NHS trust to use iPads for real-time access to patient records

An NHS trust in the Midlands is planning to equip medical staff and community nurses with iPads to give real-time access to patient records on the move.

An NHS trust in the Midlands is planning to equip medical staff and community nurses with iPads to give real-time access to patient records on the move.

South Warwickshire NHS Foundation Trust (SWFT) is to digitise its paper-based library of medical records and provide staff with mobile devices to access the information from the bedside in hospitals or while in the community visiting patients at home.

Duncan Robinson, associate director of ICT at SWFT, said the plan will change the way staff work.

“Whether in an acute or community setting, there is significant duplication of information. Paper can’t be in two places at once. Ultimately, flexible, simultaneous electronic access to the latest patient information will free up clinical time and improve patient care,” he said.

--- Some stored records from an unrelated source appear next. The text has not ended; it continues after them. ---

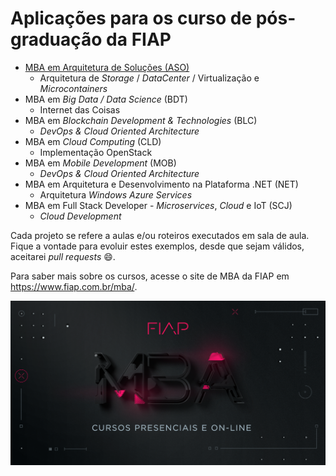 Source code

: # Aplicações para os curso de pós-graduação da FIAP

 - [MBA em Arquitetura de Soluções (ASO)](https://github.com/josecastillolema/fiap/tree/master/aso)
   * Arquitetura de *Storage* / *DataCenter* / Virtualização e *Microcontainers*
 - MBA em *Big Data / Data Science* (BDT)
   * Internet das Coisas
 - MBA em *Blockchain Development & Technologies* (BLC)
   * *DevOps & Cloud Oriented Architecture*
 - MBA em *Cloud Computing* (CLD)
   * Implementação OpenStack
 - MBA em *Mobile Development* (MOB)
   * *DevOps & Cloud Oriented Architecture*
 - MBA em Arquitetura e Desenvolvimento na Plataforma .NET (NET)
   * Arquitetura *Windows Azure Services*
 - MBA em Full Stack Developer - *Microservices*, *Cloud* e IoT (SCJ)
   * *Cloud Development*

Cada projeto se refere a aulas e/ou roteiros executados em sala de aula.
Fique a vontade para evoluir estes exemplos, desde que sejam válidos, aceitarei *pull requests* :smile:.

Para saber mais sobre os cursos, acesse o site de MBA da FIAP em https://www.fiap.com.br/mba/.

![FIAP MBA](img/20181011_fiap_mba_shareDefault.png)
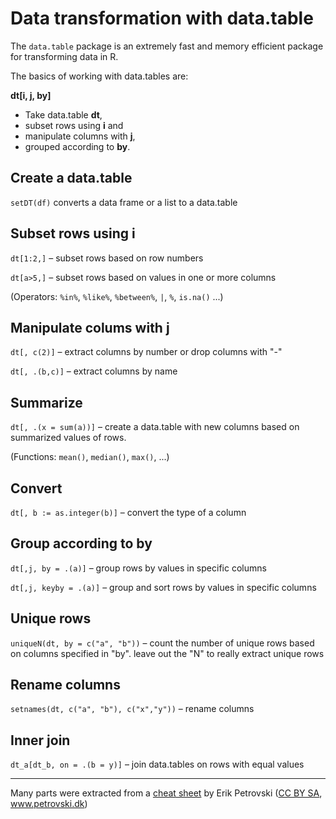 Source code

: # Data transformation with data.table

The `data.table` package is an extremely fast and memory efficient package for transforming data in R.

The basics of working with data.tables are:

**dt[i, j, by]**
* Take data.table **dt**, 
* subset rows using **i** and
* manipulate columns with **j**, 
* grouped according to **by**.

## Create a data.table

`setDT(df)` converts a data frame or a list to a data.table

## Subset rows using i

`dt[1:2,]` – subset rows based on row numbers

`dt[a>5,]` – subset rows based on values in one or more columns

(Operators: `%in%`, `%like%`, `%between%`, `|`, `%`, `is.na()` ...)

## Manipulate colums with j

`dt[, c(2)]` – extract columns by number or drop columns with "-"

`dt[, .(b,c)]` – extract columns by name

## Summarize

`dt[, .(x = sum(a))]` – create a data.table with new columns based on summarized values of rows. 

(Functions: `mean()`, `median()`, `max()`, ...)

## Convert

`dt[, b := as.integer(b)]` – convert the type of a column

## Group according to by

`dt[,j, by = .(a)]` – group rows by values in specific columns

`dt[,j, keyby = .(a)]` – group and sort rows by values in specific columns

## Unique rows

`uniqueN(dt, by = c("a", "b"))` – count the number of unique rows based on columns specified in "by". leave out the "N" to really extract unique rows

## Rename columns

`setnames(dt, c("a", "b"), c("x","y"))` – rename columns

## Inner join

`dt_a[dt_b, on = .(b = y)]` – join data.tables on rows with equal values

---

Many parts were extracted from a [cheat sheet](https://raw.githubusercontent.com/rstudio/cheatsheets/master/datatable.pdf) by Erik Petrovski ([CC BY SA](https://creativecommons.org/licenses/by-sa/4.0/), www.petrovski.dk)
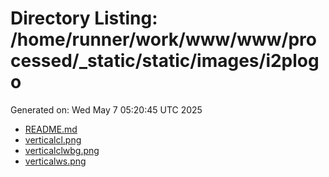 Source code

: # Directory Listing: /home/runner/work/www/www/processed/_static/static/images/i2plogo
Generated on: Wed May  7 05:20:45 UTC 2025

- [README.md](README.md)
- [verticalcl.png](verticalcl.png)
- [verticalclwbg.png](verticalclwbg.png)
- [verticalws.png](verticalws.png)
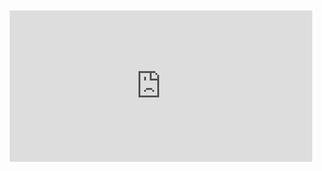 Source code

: <div style="position:relative;padding-bottom:48%; margin:10px">
    <iframe src="https://www.youtube.com/embed/IGBja7TURUY?start=0" frameborder="0" allow="accelerometer; autoplay; encrypted-media; gyroscope; picture-in-picture" allowfullscreen 
    	style="position:absolute;width:100%;height:100%;"></iframe>
</div>
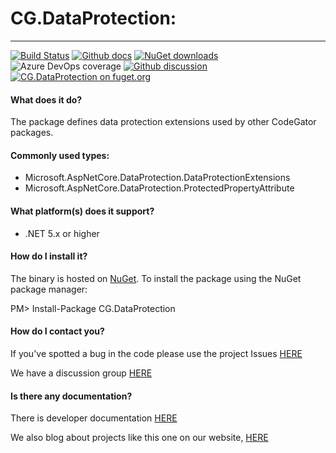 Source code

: # CG.DataProtection: 
---
[![Build Status](https://dev.azure.com/codegator/CG.DataProtection/_apis/build/status/CodeGator.CG.DataProtection?branchName=main)](https://dev.azure.com/codegator/CG.DataProtection/_build/latest?definitionId=45&branchName=main)
[![Github docs](https://img.shields.io/static/v1?label=Documentation&message=online&color=blue)](https://codegator.github.io/CG.DataProtection/index.html)
[![NuGet downloads](https://img.shields.io/nuget/dt/CG.DataProtection.svg?style=flat)](https://nuget.org/packages/CG.DataProtection)
![Azure DevOps coverage](https://img.shields.io/azure-devops/coverage/codegator/CG.DataProtection/45)
[![Github discussion](https://img.shields.io/badge/Discussion-online-blue)](https://github.com/CodeGator/CG.DataProtection/discussions)
[![CG.DataProtection on fuget.org](https://www.fuget.org/packages/CG.DataProtection/badge.svg)](https://www.fuget.org/packages/CG.DataProtection)

#### What does it do?
The package defines data protection extensions used by other CodeGator packages. 

#### Commonly used types:
* Microsoft.AspNetCore.DataProtection.DataProtectionExtensions
* Microsoft.AspNetCore.DataProtection.ProtectedPropertyAttribute

#### What platform(s) does it support?
* .NET 5.x or higher

#### How do I install it?
The binary is hosted on [NuGet](https://www.nuget.org/packages/CG.DataProtection/). To install the package using the NuGet package manager:

PM> Install-Package CG.DataProtection

#### How do I contact you?
If you've spotted a bug in the code please use the project Issues [HERE](https://github.com/CodeGator/CG.DataProtection/issues)

We have a discussion group [HERE](https://github.com/CodeGator/CG.DataProtection/discussions)

#### Is there any documentation?
There is developer documentation [HERE](https://codegator.github.io/CG.DataProtection/)

We also blog about projects like this one on our website, [HERE](http://www.codegator.com)

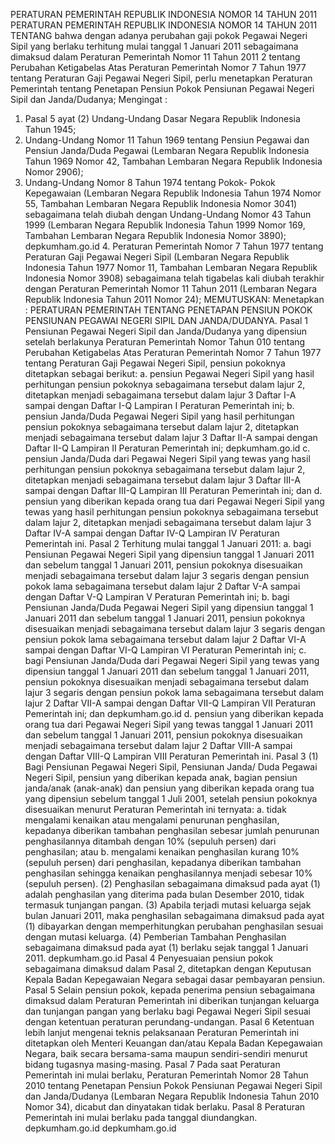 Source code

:  PERATURAN PEMERINTAH REPUBLIK INDONESIA NOMOR 14 TAHUN 2011 PERATURAN PEMERINTAH REPUBLIK INDONESIA NOMOR 14 TAHUN 2011 TENTANG bahwa dengan adanya perubahan gaji pokok Pegawai Negeri Sipil yang berlaku terhitung mulai tanggal 1 Januari 2011 sebagaimana dimaksud dalam Peraturan Pemerintah Nomor 11 Tahun 2011 2 tentang Perubahan Ketigabelas Atas Peraturan Pemerintah Nomor 7 Tahun 1977 tentang Peraturan Gaji Pegawai Negeri Sipil, perlu menetapkan Peraturan Pemerintah tentang Penetapan Pensiun Pokok Pensiunan Pegawai Negeri Sipil dan Janda/Dudanya;
Mengingat :

1. Pasal 5 ayat (2) Undang-Undang Dasar Negara Republik Indonesia Tahun 1945;
2. Undang-Undang Nomor 11 Tahun 1969 tentang Pensiun Pegawai dan Pensiun Janda/Duda Pegawai (Lembaran Negara Republik Indonesia Tahun 1969 Nomor 42, Tambahan Lembaran Negara Republik Indonesia Nomor 2906);
3. Undang-Undang Nomor 8 Tahun 1974 tentang Pokok- Pokok Kepegawaian (Lembaran Negara Republik Indonesia Tahun 1974 Nomor 55, Tambahan Lembaran Negara Republik Indonesia Nomor 3041) sebagaimana telah diubah dengan Undang-Undang Nomor 43 Tahun 1999 (Lembaran Negara Republik Indonesia Tahun 1999 Nomor 169, Tambahan Lembaran Negara Republik Indonesia Nomor 3890); depkumham.go.id 4. Peraturan Pemerintah Nomor 7 Tahun 1977 tentang Peraturan Gaji Pegawai Negeri Sipil (Lembaran Negara Republik Indonesia Tahun 1977 Nomor 11, Tambahan Lembaran Negara Republik Indonesia Nomor 3908) sebagaimana telah tigabelas kali diubah terakhir dengan Peraturan Pemerintah Nomor 11 Tahun 2011 (Lembaran Negara Republik Indonesia Tahun 2011 Nomor 24);
MEMUTUSKAN:
 Menetapkan : PERATURAN PEMERINTAH TENTANG PENETAPAN PENSIUN POKOK PENSIUNAN PEGAWAI NEGERI SIPIL DAN JANDA/DUDANYA. Pasal 1 Pensiunan Pegawai Negeri Sipil dan Janda/Dudanya yang dipensiun setelah berlakunya Peraturan Pemerintah Nomor Tahun 010 tentang Perubahan Ketigabelas Atas Peraturan Pemerintah Nomor 7 Tahun 1977 tentang Peraturan Gaji Pegawai Negeri Sipil, pensiun pokoknya ditetapkan sebagai berikut:
a. pensiun Pegawai Negeri Sipil yang hasil perhitungan pensiun pokoknya sebagaimana tersebut dalam lajur 2, ditetapkan menjadi sebagaimana tersebut dalam lajur 3 Daftar I-A sampai dengan Daftar I-Q Lampiran I Peraturan Pemerintah ini;
b. pensiun Janda/Duda Pegawai Negeri Sipil yang hasil perhitungan pensiun pokoknya sebagaimana tersebut dalam lajur 2, ditetapkan menjadi sebagaimana tersebut dalam lajur 3 Daftar II-A sampai dengan Daftar II-Q Lampiran II Peraturan Pemerintah ini; depkumham.go.id c. pensiun Janda/Duda dari Pegawai Negeri Sipil yang tewas yang hasil perhitungan pensiun pokoknya sebagaimana tersebut dalam lajur 2, ditetapkan menjadi sebagaimana tersebut dalam lajur 3 Daftar III-A sampai dengan Daftar III-Q Lampiran III Peraturan Pemerintah ini; dan
d. pensiun yang diberikan kepada orang tua dari Pegawai Negeri Sipil yang tewas yang hasil perhitungan pensiun pokoknya sebagaimana tersebut dalam lajur 2, ditetapkan menjadi sebagaimana tersebut dalam lajur 3 Daftar IV-A sampai dengan Daftar IV-Q Lampiran IV Peraturan Pemerintah ini. Pasal 2 Terhitung mulai tanggal 1 Januari 2011:
a. bagi Pensiunan Pegawai Negeri Sipil yang dipensiun tanggal 1 Januari 2011 dan sebelum tanggal 1 Januari 2011, pensiun pokoknya disesuaikan menjadi sebagaimana tersebut dalam lajur 3 segaris dengan pensiun pokok lama sebagaimana tersebut dalam lajur 2 Daftar V-A sampai dengan Daftar V-Q Lampiran V Peraturan Pemerintah ini;
b. bagi Pensiunan Janda/Duda Pegawai Negeri Sipil yang dipensiun tanggal 1 Januari 2011 dan sebelum tanggal 1 Januari 2011, pensiun pokoknya disesuaikan menjadi sebagaimana tersebut dalam lajur 3 segaris dengan pensiun pokok lama sebagaimana tersebut dalam lajur 2 Daftar VI-A sampai dengan Daftar VI-Q Lampiran VI Peraturan Pemerintah ini;
c. bagi Pensiunan Janda/Duda dari Pegawai Negeri Sipil yang tewas yang dipensiun tanggal 1 Januari 2011 dan sebelum tanggal 1 Januari 2011, pensiun pokoknya disesuaikan menjadi sebagaimana tersebut dalam lajur 3 segaris dengan pensiun pokok lama sebagaimana tersebut dalam lajur 2 Daftar VII-A sampai dengan Daftar VII-Q Lampiran VII Peraturan Pemerintah ini; dan depkumham.go.id d. pensiun yang diberikan kepada orang tua dari Pegawai Negeri Sipil yang tewas tanggal 1 Januari 2011 dan sebelum tanggal 1 Januari 2011, pensiun pokoknya disesuaikan menjadi sebagaimana tersebut dalam lajur 2 Daftar VIII-A sampai dengan Daftar VIII-Q Lampiran VIII Peraturan Pemerintah ini. Pasal 3 (1) Bagi Pensiunan Pegawai Negeri Sipil, Pensiunan Janda/ Duda Pegawai Negeri Sipil, pensiun yang diberikan kepada anak, bagian pensiun janda/anak (anak-anak) dan pensiun yang diberikan kepada orang tua yang dipensiun sebelum tanggal 1 Juli 2001, setelah pensiun pokoknya disesuaikan menurut Peraturan Pemerintah ini ternyata:
a. tidak mengalami kenaikan atau mengalami penurunan penghasilan, kepadanya diberikan tambahan penghasilan sebesar jumlah penurunan penghasilannya ditambah dengan 10% (sepuluh persen) dari penghasilan; atau
b. mengalami kenaikan penghasilan kurang 10% (sepuluh persen) dari penghasilan, kepadanya diberikan tambahan penghasilan sehingga kenaikan penghasilannya menjadi sebesar 10% (sepuluh persen). (2) Penghasilan sebagaimana dimaksud pada ayat (1) adalah penghasilan yang diterima pada bulan Desember 2010, tidak termasuk tunjangan pangan.
(3) Apabila terjadi mutasi keluarga sejak bulan Januari 2011, maka penghasilan sebagaimana dimaksud pada ayat (1) dibayarkan dengan memperhitungkan perubahan penghasilan sesuai dengan mutasi keluarga.
(4) Pemberian Tambahan Penghasilan sebagaimana dimaksud pada ayat (1) berlaku sejak tanggal 1 Januari 2011. depkumham.go.id
Pasal 4
Penyesuaian pensiun pokok sebagaimana dimaksud dalam Pasal 2, ditetapkan dengan Keputusan Kepala Badan Kepegawaian Negara sebagai dasar pembayaran pensiun. Pasal 5 Selain pensiun pokok, kepada penerima pensiun sebagaimana dimaksud dalam Peraturan Pemerintah ini diberikan tunjangan keluarga dan tunjangan pangan yang berlaku bagi Pegawai Negeri Sipil sesuai dengan ketentuan peraturan perundang-undangan. Pasal 6 Ketentuan lebih lanjut mengenai teknis pelaksanaan Peraturan Pemerintah ini ditetapkan oleh Menteri Keuangan dan/atau Kepala Badan Kepegawaian Negara, baik secara bersama-sama maupun sendiri-sendiri menurut bidang tugasnya masing-masing. Pasal 7 Pada saat Peraturan Pemerintah ini mulai berlaku, Peraturan Pemerintah Nomor 28 Tahun 2010 tentang Penetapan Pensiun Pokok Pensiunan Pegawai Negeri Sipil dan Janda/Dudanya (Lembaran Negara Republik Indonesia Tahun 2010 Nomor 34), dicabut dan dinyatakan tidak berlaku. Pasal 8 Peraturan Pemerintah ini mulai berlaku pada tanggal diundangkan. depkumham.go.id depkumham.go.id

The trust hopes to use other mobile functions such as online mapping, so district nurses can plan the best route for their rounds.

“Whether in the community or at the bedside, the aim is to be mobile,” said Robinson.

Implementation of the project began in January and is expected to last two years. By June, SWFT hopes to have installed a document management system from supplier Kainos, which will help the trust to scan its paper-based records into a database of electronic records. Kainos was chosen partly because it could demonstrate its mobile access to its software through an iPad, said Robinson.

The NHS is increasingly looking to mobile technology to improve patient care, particularly through greater use of telehealth for community care and patients to self-monitor their symptoms at home rather than take up valuable bed space in hospitals.

For example, earlier this year the Department of Health (DH) launched a programme called Three Million Lives, to bring together healthcare organisations and the IT industry to boost telehealth services. DH research suggests that three million people with long-term medical conditions could benefit from telehealth, potentially reducing NHS costs while allowing patients to remain at home rather than in hospital or care.